Après plusieurs semaines de teasing sur les réseaux sociaux et « Hiroshima », un premier clip détonant, Disiz revient avec un douzième album, Disizilla. L’artiste s’y transforme en créature monstrueuse et retrace une enfance tourmentée.

© Polydor

Un peu plus d’un an seulement après la sortie de Pacifique, aussi électrisant qu’engagé, Disiz propose au public un douzième opus percutant aux références multiples. Omniprésent sur les réseaux depuis plusieurs semaines, via des stories Instagram republiées sur Twitter et Facebook, le rappeur a profité de ces médias pour faire sa propre promo en reprenant des éléments cultes de la pop culture. De Godzilla au film Drive de Nicolas Winding Refn, en passant par Akira, l’artiste prouve une nouvelle fois que certains de ses modèles influent parfaitement sur sa musique et ses textes, qui plairont à son public de toujours. Mais aussi à la nouvelle génération, friande de références culturelles japonisantes notamment, en témoigne le succès d’objets pop sortis récemment comme Ready Player One.

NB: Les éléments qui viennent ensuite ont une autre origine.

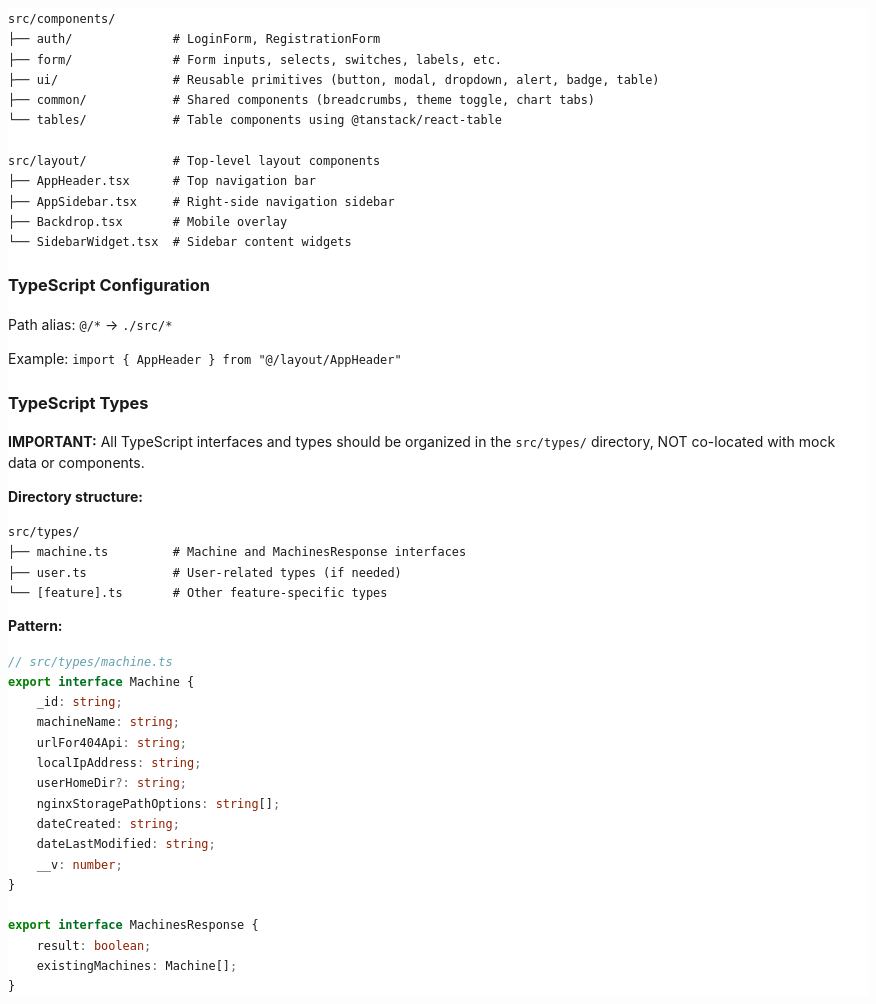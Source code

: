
```
src/components/
├── auth/              # LoginForm, RegistrationForm
├── form/              # Form inputs, selects, switches, labels, etc.
├── ui/                # Reusable primitives (button, modal, dropdown, alert, badge, table)
├── common/            # Shared components (breadcrumbs, theme toggle, chart tabs)
└── tables/            # Table components using @tanstack/react-table

src/layout/            # Top-level layout components
├── AppHeader.tsx      # Top navigation bar
├── AppSidebar.tsx     # Right-side navigation sidebar
├── Backdrop.tsx       # Mobile overlay
└── SidebarWidget.tsx  # Sidebar content widgets
```

### TypeScript Configuration

Path alias: `@/*` → `./src/*`

Example: `import { AppHeader } from "@/layout/AppHeader"`

### TypeScript Types

**IMPORTANT:** All TypeScript interfaces and types should be organized in the `src/types/` directory, NOT co-located with mock data or components.

**Directory structure:**

```
src/types/
├── machine.ts         # Machine and MachinesResponse interfaces
├── user.ts            # User-related types (if needed)
└── [feature].ts       # Other feature-specific types
```

**Pattern:**

```typescript
// src/types/machine.ts
export interface Machine {
	_id: string;
	machineName: string;
	urlFor404Api: string;
	localIpAddress: string;
	userHomeDir?: string;
	nginxStoragePathOptions: string[];
	dateCreated: string;
	dateLastModified: string;
	__v: number;
}

export interface MachinesResponse {
	result: boolean;
	existingMachines: Machine[];
}
```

Le monstre Disizilla sort des mers

Dès le premier son “Kaïju”, le ton est donné : Disiz sort les crocs sur un rythme nerveux et déterminé à la manière d’une créature extraterrestre (maintes fois transposée sur grand écran par Ishirô Honda ou Guillermo Del Toro pour ne citer qu’eux) et annonce qu’”il n’est pas venu là pour faire son trou mais pour faire des cratères”. Si en presque 20 ans de carrière, l’artiste n’a plus rien à prouver dans le milieu du rap, on ressent dans cet album son besoin d’exploser une certaine rage, contenue dans son opus précédent. Disizilla est résolument le côté sombre de Pacifique, qui était posé et poétique mais non moins pertinent.

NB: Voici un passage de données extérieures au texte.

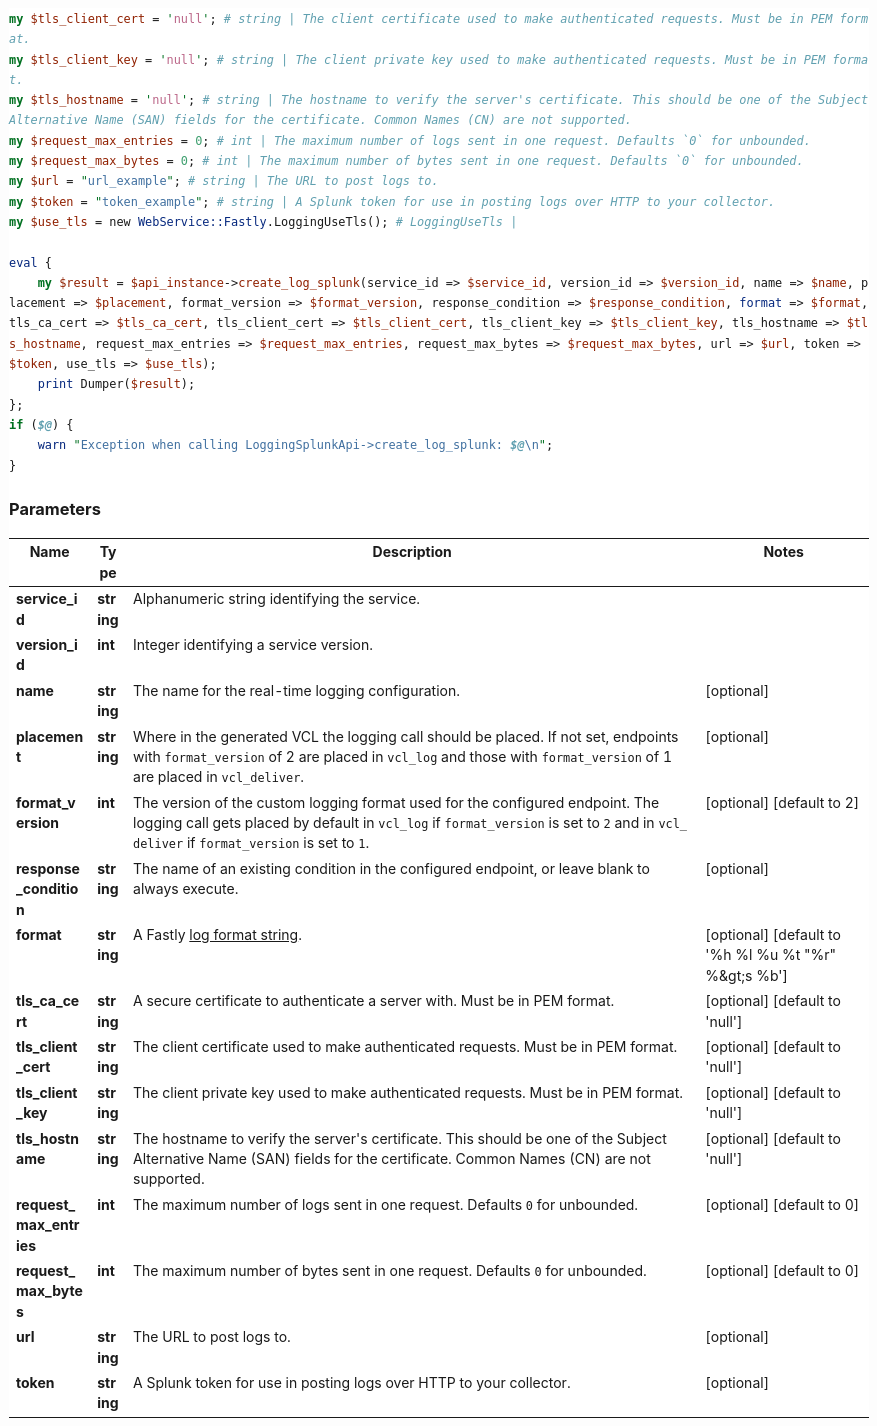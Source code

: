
 ```perl
my $tls_client_cert = 'null'; # string | The client certificate used to make authenticated requests. Must be in PEM format.
my $tls_client_key = 'null'; # string | The client private key used to make authenticated requests. Must be in PEM format.
my $tls_hostname = 'null'; # string | The hostname to verify the server's certificate. This should be one of the Subject Alternative Name (SAN) fields for the certificate. Common Names (CN) are not supported.
my $request_max_entries = 0; # int | The maximum number of logs sent in one request. Defaults `0` for unbounded.
my $request_max_bytes = 0; # int | The maximum number of bytes sent in one request. Defaults `0` for unbounded.
my $url = "url_example"; # string | The URL to post logs to.
my $token = "token_example"; # string | A Splunk token for use in posting logs over HTTP to your collector.
my $use_tls = new WebService::Fastly.LoggingUseTls(); # LoggingUseTls | 

eval {
    my $result = $api_instance->create_log_splunk(service_id => $service_id, version_id => $version_id, name => $name, placement => $placement, format_version => $format_version, response_condition => $response_condition, format => $format, tls_ca_cert => $tls_ca_cert, tls_client_cert => $tls_client_cert, tls_client_key => $tls_client_key, tls_hostname => $tls_hostname, request_max_entries => $request_max_entries, request_max_bytes => $request_max_bytes, url => $url, token => $token, use_tls => $use_tls);
    print Dumper($result);
};
if ($@) {
    warn "Exception when calling LoggingSplunkApi->create_log_splunk: $@\n";
}
```

### Parameters

Name | Type | Description  | Notes
------------- | ------------- | ------------- | -------------
 **service_id** | **string**| Alphanumeric string identifying the service. | 
 **version_id** | **int**| Integer identifying a service version. | 
 **name** | **string**| The name for the real-time logging configuration. | [optional] 
 **placement** | **string**| Where in the generated VCL the logging call should be placed. If not set, endpoints with `format_version` of 2 are placed in `vcl_log` and those with `format_version` of 1 are placed in `vcl_deliver`.  | [optional] 
 **format_version** | **int**| The version of the custom logging format used for the configured endpoint. The logging call gets placed by default in `vcl_log` if `format_version` is set to `2` and in `vcl_deliver` if `format_version` is set to `1`.  | [optional] [default to 2]
 **response_condition** | **string**| The name of an existing condition in the configured endpoint, or leave blank to always execute. | [optional] 
 **format** | **string**| A Fastly [log format string](https://docs.fastly.com/en/guides/custom-log-formats). | [optional] [default to &#39;%h %l %u %t &quot;%r&quot; %&amp;gt;s %b&#39;]
 **tls_ca_cert** | **string**| A secure certificate to authenticate a server with. Must be in PEM format. | [optional] [default to &#39;null&#39;]
 **tls_client_cert** | **string**| The client certificate used to make authenticated requests. Must be in PEM format. | [optional] [default to &#39;null&#39;]
 **tls_client_key** | **string**| The client private key used to make authenticated requests. Must be in PEM format. | [optional] [default to &#39;null&#39;]
 **tls_hostname** | **string**| The hostname to verify the server&#39;s certificate. This should be one of the Subject Alternative Name (SAN) fields for the certificate. Common Names (CN) are not supported. | [optional] [default to &#39;null&#39;]
 **request_max_entries** | **int**| The maximum number of logs sent in one request. Defaults `0` for unbounded. | [optional] [default to 0]
 **request_max_bytes** | **int**| The maximum number of bytes sent in one request. Defaults `0` for unbounded. | [optional] [default to 0]
 **url** | **string**| The URL to post logs to. | [optional] 
 **token** | **string**| A Splunk token for use in posting logs over HTTP to your collector. | [optional]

Tel un “Mastodonte”, utilisant un sample du tube “Simon Says” de Pharoahe Monch, Disiz sort de son océan pour se mettre à nu et n’a pas peur d’aller chercher encore plus profondément dans sa vie personnelle pour ses textes. Alors que dans Pacifique, il se tournait vers le monde extérieur, pour Disizilla, c’est une introspection que le rappeur nous propose, centrée sur sa jeunesse et la notion de famille.

L’enfant des rues irradié

Originaire d’Amiens, ayant grandi en banlieue parisienne, Sérigne M’Baye Gueye de son vrai nom a trouvé dans l’art du rap et du jonglage des mots un véritable exutoire. La musique a permis à Disiz d’extérioriser son mal-être et de coucher sur papier ses souffrances et ses interrogations qui ressortent d’autant plus maintenant. Crise de la quarantaine ou remise en question profonde, Disizilla permet à son auteur de revenir sur ses souvenirs d’enfant issu de l’union d’une mère belge combattante et d’un père sénégalais absent. Une famille nucléaire qui implose et une adolescence semée d’embûches dans les quartiers ont forgé le caractère de Disiz, “livré à lui-même, enfant des rues, il s’habitue au drama”, se transformant en machine de guerre gonflée à bloc pour ses propres enfants.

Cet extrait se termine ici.